Subject: Re: [boost] [Itl] Review
From: Phil Endecott (spam_from_boost_dev_at_[hidden])
Date: 2010-02-24 08:36:49


Joachim Faulhaber wrote:
> 2010/2/23 Phil Endecott <spam_from_boost_dev_at_[hidden]>:
>> I was hoping to find that this library was an implementation of an interval
>> tree. ?But it is not: it is built on top of normal standard-library
>> containers. ?The implementation used can find the intervals that overlap a
>> point in O(M + log N) time, but to do so it needs worst-case O(N^2) space
>> and I think it needs O(N^2 log N) time to build that structure.
>
> This is a very limited view on the library. I never claimed it has it's
> strengths in performing stabbing queries. I has so many more aspects
> and applications where it is useful and efficient.

It might help the discussion to describe some of these applications in
depth. I can only think of examples where the O(N^2) space happens.
Example: consider a building access-control system where users check in
and out with cards; the system records a set of
(in_time,out_time)->name records. If N people work in the building, it
will take O(N^2) space to store each day's data.
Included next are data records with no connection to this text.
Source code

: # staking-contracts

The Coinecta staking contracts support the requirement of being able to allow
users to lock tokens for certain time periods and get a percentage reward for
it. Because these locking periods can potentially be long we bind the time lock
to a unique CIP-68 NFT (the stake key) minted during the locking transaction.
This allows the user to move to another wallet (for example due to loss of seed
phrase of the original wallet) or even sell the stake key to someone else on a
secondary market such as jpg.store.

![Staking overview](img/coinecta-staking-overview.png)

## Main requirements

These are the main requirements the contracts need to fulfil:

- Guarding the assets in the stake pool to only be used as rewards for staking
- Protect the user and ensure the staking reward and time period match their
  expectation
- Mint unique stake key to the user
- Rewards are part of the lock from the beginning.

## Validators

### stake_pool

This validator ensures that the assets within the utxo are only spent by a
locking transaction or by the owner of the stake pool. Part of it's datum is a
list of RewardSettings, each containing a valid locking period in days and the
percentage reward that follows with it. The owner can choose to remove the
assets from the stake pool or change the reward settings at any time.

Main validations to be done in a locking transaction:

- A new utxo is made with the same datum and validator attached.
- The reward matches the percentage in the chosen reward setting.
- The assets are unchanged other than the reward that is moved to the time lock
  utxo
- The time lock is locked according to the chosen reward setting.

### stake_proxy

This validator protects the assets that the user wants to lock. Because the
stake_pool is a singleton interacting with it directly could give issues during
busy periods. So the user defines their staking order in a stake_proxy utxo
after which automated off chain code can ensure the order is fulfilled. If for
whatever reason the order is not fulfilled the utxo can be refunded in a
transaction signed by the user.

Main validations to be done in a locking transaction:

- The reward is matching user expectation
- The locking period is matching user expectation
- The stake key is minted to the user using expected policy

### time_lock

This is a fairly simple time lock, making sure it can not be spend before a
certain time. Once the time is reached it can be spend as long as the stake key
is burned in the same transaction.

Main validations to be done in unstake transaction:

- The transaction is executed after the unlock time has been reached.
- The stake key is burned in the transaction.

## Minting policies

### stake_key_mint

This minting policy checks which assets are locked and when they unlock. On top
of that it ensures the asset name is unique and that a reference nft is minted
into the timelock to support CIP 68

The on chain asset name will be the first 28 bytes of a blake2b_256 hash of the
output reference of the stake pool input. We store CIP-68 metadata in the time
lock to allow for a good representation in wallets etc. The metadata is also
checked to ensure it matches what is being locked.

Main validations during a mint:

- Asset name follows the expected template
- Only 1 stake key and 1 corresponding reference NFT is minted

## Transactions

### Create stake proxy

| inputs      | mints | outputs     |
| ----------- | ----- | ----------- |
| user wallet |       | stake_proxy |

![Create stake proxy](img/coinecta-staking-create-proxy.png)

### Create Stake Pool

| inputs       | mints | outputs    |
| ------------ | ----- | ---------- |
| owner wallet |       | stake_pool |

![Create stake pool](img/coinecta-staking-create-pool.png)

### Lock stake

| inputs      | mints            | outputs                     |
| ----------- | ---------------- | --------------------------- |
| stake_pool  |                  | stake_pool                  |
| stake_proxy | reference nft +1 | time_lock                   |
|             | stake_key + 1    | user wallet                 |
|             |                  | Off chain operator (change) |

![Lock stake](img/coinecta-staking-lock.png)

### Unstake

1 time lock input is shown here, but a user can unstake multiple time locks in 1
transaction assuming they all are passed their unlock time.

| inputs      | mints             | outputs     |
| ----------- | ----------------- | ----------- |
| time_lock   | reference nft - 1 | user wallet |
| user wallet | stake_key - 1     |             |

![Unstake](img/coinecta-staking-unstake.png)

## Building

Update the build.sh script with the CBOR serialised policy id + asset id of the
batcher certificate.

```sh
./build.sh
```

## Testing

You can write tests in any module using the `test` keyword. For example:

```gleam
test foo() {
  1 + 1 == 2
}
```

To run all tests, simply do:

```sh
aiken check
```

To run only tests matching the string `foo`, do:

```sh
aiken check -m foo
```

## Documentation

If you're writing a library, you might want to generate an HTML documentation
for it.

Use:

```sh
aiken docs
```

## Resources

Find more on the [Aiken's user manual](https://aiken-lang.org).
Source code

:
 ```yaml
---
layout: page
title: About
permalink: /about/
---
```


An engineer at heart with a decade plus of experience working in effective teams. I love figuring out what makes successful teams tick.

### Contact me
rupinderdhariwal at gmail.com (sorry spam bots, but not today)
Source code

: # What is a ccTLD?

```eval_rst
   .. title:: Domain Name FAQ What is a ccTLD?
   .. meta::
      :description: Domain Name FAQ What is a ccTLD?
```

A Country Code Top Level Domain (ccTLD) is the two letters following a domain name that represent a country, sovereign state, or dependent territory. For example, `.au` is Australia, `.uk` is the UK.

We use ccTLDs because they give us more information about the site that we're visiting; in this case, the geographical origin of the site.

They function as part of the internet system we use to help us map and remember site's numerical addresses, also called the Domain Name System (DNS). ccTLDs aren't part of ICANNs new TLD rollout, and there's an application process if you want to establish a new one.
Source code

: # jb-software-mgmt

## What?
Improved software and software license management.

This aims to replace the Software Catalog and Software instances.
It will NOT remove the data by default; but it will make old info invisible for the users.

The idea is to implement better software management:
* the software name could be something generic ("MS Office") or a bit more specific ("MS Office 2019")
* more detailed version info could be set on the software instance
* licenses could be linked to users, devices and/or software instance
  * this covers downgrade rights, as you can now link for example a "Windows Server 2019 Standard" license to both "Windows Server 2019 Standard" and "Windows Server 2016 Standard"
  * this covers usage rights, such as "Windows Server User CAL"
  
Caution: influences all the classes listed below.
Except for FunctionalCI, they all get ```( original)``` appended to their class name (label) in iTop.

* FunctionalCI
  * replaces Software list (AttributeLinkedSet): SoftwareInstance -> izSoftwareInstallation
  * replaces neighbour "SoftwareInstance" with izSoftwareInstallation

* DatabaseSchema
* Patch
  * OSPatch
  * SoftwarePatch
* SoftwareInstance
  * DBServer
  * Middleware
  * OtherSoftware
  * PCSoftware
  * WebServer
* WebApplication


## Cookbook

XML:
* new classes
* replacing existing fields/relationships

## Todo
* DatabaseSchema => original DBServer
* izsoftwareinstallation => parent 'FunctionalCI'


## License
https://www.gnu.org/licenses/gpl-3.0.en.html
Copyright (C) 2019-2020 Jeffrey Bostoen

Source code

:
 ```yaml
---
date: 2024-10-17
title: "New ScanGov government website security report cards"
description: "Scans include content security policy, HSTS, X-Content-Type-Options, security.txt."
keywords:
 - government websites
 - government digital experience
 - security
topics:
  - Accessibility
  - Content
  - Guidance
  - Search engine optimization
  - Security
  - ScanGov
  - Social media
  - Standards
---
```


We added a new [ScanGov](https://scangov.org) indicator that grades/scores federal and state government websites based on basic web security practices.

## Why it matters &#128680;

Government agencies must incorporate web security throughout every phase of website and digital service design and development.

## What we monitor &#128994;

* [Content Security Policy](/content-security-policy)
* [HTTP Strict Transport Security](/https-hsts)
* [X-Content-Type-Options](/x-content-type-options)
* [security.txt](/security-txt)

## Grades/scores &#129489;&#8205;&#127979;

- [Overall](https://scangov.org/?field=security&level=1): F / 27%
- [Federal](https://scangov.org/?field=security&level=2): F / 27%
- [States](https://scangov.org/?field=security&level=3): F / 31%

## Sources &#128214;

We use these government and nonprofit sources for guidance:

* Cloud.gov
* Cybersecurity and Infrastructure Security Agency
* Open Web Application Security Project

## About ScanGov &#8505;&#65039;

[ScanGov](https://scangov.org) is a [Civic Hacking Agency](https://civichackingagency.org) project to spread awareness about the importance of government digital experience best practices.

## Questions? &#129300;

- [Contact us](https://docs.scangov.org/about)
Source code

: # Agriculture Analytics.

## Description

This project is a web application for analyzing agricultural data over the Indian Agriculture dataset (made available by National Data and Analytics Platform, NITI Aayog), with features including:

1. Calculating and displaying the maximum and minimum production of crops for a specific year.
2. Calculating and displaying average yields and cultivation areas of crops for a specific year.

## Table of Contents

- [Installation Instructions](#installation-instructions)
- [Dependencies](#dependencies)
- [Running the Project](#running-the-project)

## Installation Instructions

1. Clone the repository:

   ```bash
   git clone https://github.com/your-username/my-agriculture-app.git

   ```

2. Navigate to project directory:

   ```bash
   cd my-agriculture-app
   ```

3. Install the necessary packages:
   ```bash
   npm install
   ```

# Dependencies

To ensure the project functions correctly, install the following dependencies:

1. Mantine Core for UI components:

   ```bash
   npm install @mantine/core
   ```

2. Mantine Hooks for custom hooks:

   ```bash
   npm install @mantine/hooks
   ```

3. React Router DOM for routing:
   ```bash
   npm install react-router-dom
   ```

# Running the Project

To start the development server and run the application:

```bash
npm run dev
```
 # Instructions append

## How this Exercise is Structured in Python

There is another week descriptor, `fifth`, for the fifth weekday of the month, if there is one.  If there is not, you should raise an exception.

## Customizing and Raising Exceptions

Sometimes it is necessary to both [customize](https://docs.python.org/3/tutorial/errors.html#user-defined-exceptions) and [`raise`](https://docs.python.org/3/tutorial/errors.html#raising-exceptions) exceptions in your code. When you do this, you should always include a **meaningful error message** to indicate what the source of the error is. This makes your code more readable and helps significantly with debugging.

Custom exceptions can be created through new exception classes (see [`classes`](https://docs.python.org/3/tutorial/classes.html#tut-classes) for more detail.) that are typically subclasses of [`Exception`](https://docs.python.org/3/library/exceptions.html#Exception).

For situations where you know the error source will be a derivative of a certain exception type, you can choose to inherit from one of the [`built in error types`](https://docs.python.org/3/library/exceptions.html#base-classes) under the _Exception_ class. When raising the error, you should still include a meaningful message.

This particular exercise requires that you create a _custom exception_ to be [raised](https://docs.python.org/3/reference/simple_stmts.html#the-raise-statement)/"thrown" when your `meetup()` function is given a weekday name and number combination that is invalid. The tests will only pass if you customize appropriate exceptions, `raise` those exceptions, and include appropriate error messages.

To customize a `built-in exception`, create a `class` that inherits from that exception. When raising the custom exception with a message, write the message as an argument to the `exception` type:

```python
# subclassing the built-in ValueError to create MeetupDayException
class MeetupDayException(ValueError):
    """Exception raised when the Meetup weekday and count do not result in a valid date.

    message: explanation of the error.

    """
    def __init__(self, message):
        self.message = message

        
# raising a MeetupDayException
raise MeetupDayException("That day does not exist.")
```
> If you insert N intervals in an interval_map the number of intervals
> (nodes) in the map is limited to 2*N-1. So space is O(N). A single
> addition of an interval into an interval_map has worst case time performance
> of O(N). So the worst case time for the addition of N interval value pairs is
> O(N^2). Which is not as bad as you write.

No, I believe my assessment is correct. See Luke's explanation.

> The most frequent usage of interval_maps are aggregations, where
> you need all of the aggregated values. If, in the worst case N^2 aggregations
> are involved, you have to perform them anyway. If you'd use an interval
> tree to hold the data, you would not be able to store the the aggregation
> results for N+k segments in your N nodes. For what interval containers
> and specifically interval_maps are used most of the time, interval_trees
> are not an adequate data structure as far as I can see.

I don't entirely understand that paragraph. In an interval tree, I
don't store the "aggregation results"; I just store the key-intervals
and data. Aggregation occurs when I perform a lookup; I find all of
the intervals that overlap my point or interval of interest, and merge
their data in some appropriate way at that time.

Regards, Phil.